Shares of uniform and safety-equipment supplier Cintas Corporation (NASDAQ:CTAS) rose just under 12% in January, according to data provided by S&P Global Market Intelligence. The broader market, as measured by the S&P 500 index, was up roughly 8%. That contrasts notably with December, when the S&P fell 9% and Cintas was down 10%. But a big shift took place toward the end of last year, shortly after the company released fiscal second-quarter earnings.
On Dec. 20, Cintas reported that fiscal second-quarter revenue was up 7% year over year. Overall organic sales growth came in at roughly the same figure, with organic growth in the core uniform segment actually increasing 1.7 percentage points between the first and second quarters.
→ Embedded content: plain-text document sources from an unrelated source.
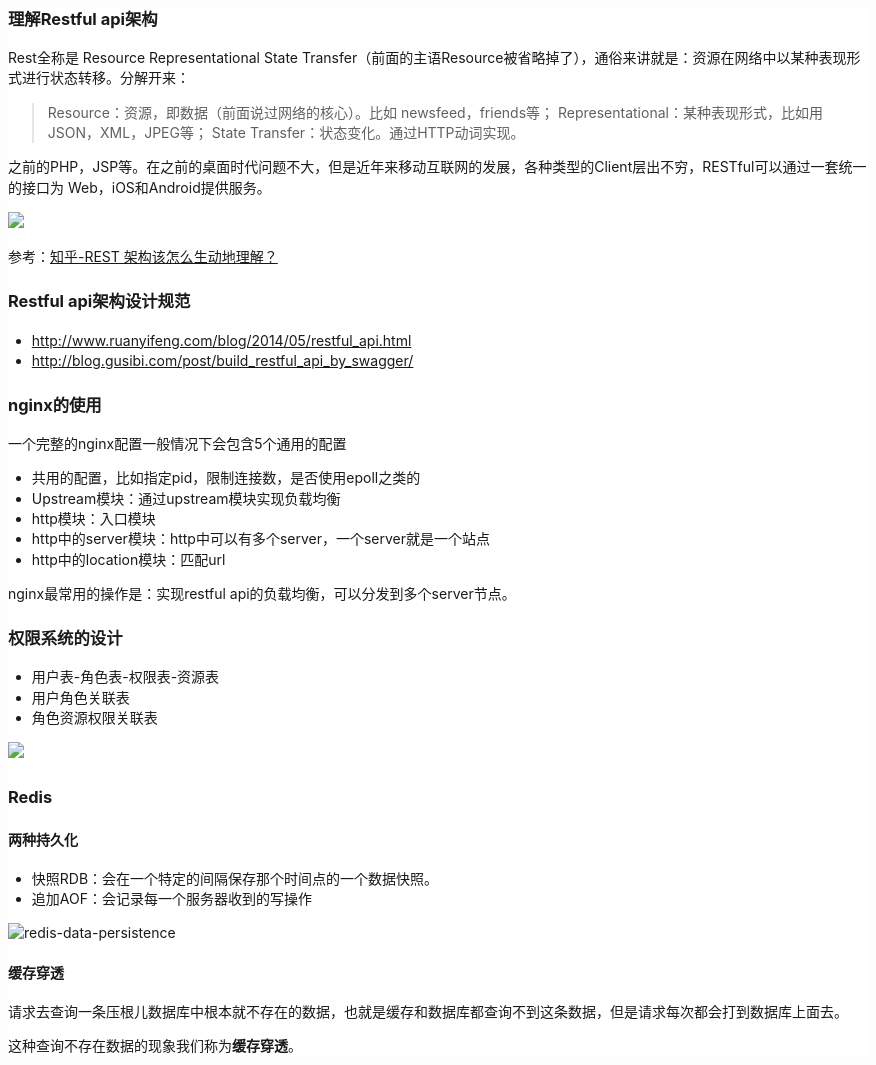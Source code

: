 ### 理解Restful api架构

Rest全称是 Resource Representational State Transfer（前面的主语Resource被省略掉了），通俗来讲就是：资源在网络中以某种表现形式进行状态转移。分解开来：

> Resource：资源，即数据（前面说过网络的核心）。比如 newsfeed，friends等；
> Representational：某种表现形式，比如用JSON，XML，JPEG等；
> State Transfer：状态变化。通过HTTP动词实现。

之前的PHP，JSP等。在之前的桌面时代问题不大，但是近年来移动互联网的发展，各种类型的Client层出不穷，RESTful可以通过一套统一的接口为 Web，iOS和Android提供服务。

![](https://flowsnow.oss-cn-shanghai.aliyuncs.com/history/Classic-Interview-Questions/RestfulApi.jpg)

参考：[知乎-REST 架构该怎么生动地理解？](https://www.zhihu.com/question/27785028)

### Restful api架构设计规范

- http://www.ruanyifeng.com/blog/2014/05/restful_api.html
- http://blog.gusibi.com/post/build_restful_api_by_swagger/

### nginx的使用

一个完整的nginx配置一般情况下会包含5个通用的配置

- 共用的配置，比如指定pid，限制连接数，是否使用epoll之类的
- Upstream模块：通过upstream模块实现负载均衡
- http模块：入口模块
- http中的server模块：http中可以有多个server，一个server就是一个站点
- http中的location模块：匹配url

nginx最常用的操作是：实现restful api的负载均衡，可以分发到多个server节点。

### 权限系统的设计

- 用户表-角色表-权限表-资源表
- 用户角色关联表
- 角色资源权限关联表

![](https://flowsnow.oss-cn-shanghai.aliyuncs.com/history/Classic-Interview-Questions/Role-Resource-Permission-Association-Table.png)

### Redis

#### 两种持久化

- 快照RDB：会在一个特定的间隔保存那个时间点的一个数据快照。
- 追加AOF：会记录每一个服务器收到的写操作

![redis-data-persistence](/Users/mac/Desktop/redis-data-persistence.jpg)

#### 缓存穿透

请求去查询一条压根儿数据库中根本就不存在的数据，也就是缓存和数据库都查询不到这条数据，但是请求每次都会打到数据库上面去。

这种查询不存在数据的现象我们称为**缓存穿透**。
Earnings advanced just over 30%. Although that was helped along by the recent U.S. tax law changes, the positive underlying trends here are easy to see.
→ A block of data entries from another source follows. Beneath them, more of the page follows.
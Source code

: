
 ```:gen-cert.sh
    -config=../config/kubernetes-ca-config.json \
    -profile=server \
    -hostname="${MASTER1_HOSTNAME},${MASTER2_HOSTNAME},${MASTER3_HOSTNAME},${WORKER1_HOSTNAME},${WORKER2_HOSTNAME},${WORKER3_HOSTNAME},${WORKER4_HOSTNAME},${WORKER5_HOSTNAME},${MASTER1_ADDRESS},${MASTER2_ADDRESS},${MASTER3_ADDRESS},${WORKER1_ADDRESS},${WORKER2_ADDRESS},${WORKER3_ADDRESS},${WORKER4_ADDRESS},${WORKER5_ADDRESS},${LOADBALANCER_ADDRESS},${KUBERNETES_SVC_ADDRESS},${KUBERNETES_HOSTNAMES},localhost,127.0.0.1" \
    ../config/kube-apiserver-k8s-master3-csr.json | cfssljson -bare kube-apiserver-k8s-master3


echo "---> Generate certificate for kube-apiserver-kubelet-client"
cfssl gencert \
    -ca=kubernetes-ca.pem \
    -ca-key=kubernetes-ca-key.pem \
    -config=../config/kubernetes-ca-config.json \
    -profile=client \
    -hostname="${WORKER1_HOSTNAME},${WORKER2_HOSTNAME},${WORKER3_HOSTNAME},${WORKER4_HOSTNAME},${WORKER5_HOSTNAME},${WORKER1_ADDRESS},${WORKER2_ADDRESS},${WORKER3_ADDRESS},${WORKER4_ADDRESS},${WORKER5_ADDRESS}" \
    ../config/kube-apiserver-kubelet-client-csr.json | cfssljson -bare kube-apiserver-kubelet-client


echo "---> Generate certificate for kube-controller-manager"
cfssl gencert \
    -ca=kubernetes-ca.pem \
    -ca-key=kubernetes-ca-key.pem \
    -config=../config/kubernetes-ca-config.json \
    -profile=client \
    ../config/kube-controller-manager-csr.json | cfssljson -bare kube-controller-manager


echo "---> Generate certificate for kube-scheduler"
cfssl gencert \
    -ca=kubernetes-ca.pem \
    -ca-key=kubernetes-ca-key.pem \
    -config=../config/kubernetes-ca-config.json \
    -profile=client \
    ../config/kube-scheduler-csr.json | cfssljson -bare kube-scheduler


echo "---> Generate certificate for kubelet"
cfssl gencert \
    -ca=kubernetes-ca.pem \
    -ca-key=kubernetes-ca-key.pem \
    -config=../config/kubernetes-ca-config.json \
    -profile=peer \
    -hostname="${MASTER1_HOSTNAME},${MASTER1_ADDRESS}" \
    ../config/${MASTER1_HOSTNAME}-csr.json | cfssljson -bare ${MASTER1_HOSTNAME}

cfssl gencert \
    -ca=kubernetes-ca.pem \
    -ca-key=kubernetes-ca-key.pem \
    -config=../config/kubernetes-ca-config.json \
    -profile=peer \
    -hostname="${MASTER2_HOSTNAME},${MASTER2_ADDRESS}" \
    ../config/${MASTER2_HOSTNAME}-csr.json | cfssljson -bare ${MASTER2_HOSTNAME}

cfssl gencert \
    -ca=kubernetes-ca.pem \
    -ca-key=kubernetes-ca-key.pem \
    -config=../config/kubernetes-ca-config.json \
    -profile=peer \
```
Cintas also increased its revenue and earnings guidance for the full year, suggesting that it sees no reason to be worried about the current economic environment. That's a big issue for a cyclical industrial company like Cintas, which is highly dependent on corporate spending. Concern about economic growth was one of the main reasons that investors pushed the stock market, and Cintas, lower in December.
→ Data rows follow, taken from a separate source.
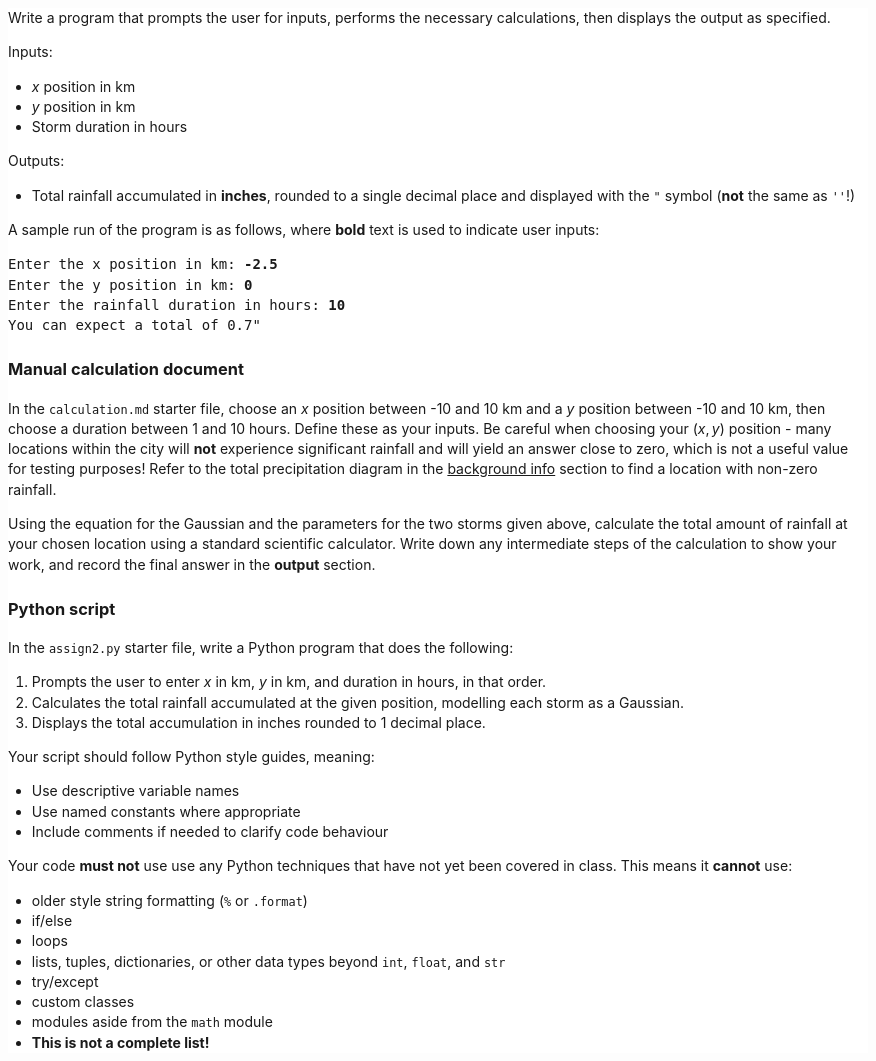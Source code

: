Write a program that prompts the user for inputs, performs the necessary calculations, then displays the output as specified.

Inputs:
- $x$ position in km
- $y$ position in km
- Storm duration in hours

Outputs:
- Total rainfall accumulated in **inches**, rounded to a single decimal place and displayed with the `"` symbol (**not** the same as `''`!)

A sample run of the program is as follows, where **bold** text is used to indicate user inputs:

<pre>
Enter the x position in km: <b>-2.5</b>
Enter the y position in km: <b>0</b>
Enter the rainfall duration in hours: <b>10</b>
You can expect a total of 0.7"
</pre>

### Manual calculation document
In the `calculation.md` starter file, choose an $x$ position between -10 and 10 km and a $y$ position between -10 and 10 km, then choose a duration between 1 and 10 hours. Define these as your inputs. Be careful when choosing your $(x,y)$ position - many locations within the city will **not** experience significant rainfall and will yield an answer close to zero, which is not a useful value for testing purposes! Refer to the total precipitation diagram in the [background info](#background-info) section to find a location with non-zero rainfall.

Using the equation for the Gaussian and the parameters for the two storms given above, calculate the total amount of rainfall at your chosen location using a standard scientific calculator. Write down any intermediate steps of the calculation to show your work, and record the final answer in the **output** section.

### Python script
In the `assign2.py` starter file, write a Python program that does the following:

1. Prompts the user to enter $x$ in km, $y$ in km, and duration in hours, in that order.
2. Calculates the total rainfall accumulated at the given position, modelling each storm as a Gaussian.
3. Displays the total accumulation in inches rounded to 1 decimal place.

Your script should follow Python style guides, meaning:
- Use descriptive variable names
- Use named constants where appropriate
- Include comments if needed to clarify code behaviour

Your code **must not** use use any Python techniques that have not yet been covered in class. This means it **cannot** use:
- older style string formatting (`%` or `.format`)
- if/else
- loops
- lists, tuples, dictionaries, or other data types beyond `int`, `float`, and `str`
- try/except
- custom classes
- modules aside from the `math` module
- **This is not a complete list!**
However, the mood on Wall Street started to shift in late December, and the more upbeat view of the future lasted throughout January; that underpinned the January advance of both the S&P 500 and Cintas. However, if you track from Dec. 20 through Jan. 31, Cintas' stock advanced nearly 18% while the market gained around 9%. Cintas' January outperformance alone doesn't fully capture how well the stock has done since it reported earnings. Investors' moods have brightened, for sure, but Cintas has clearly benefited more from its own increasingly positive view of the future.
Cintas stock had a great month in January; it was even better if you go back to its fiscal second-quarter earnings release on Dec. 20. The company's improved outlook for fiscal 2019 is a key factor, as investors were clearly pleased to hear that management didn't see any material economic headwinds on the horizon that might derail the company's growth. That said, Cintas is a cyclical industrial company, and the current U.S. expansion is getting a bit extended. If you own Cintas, don't expect the good times to last forever.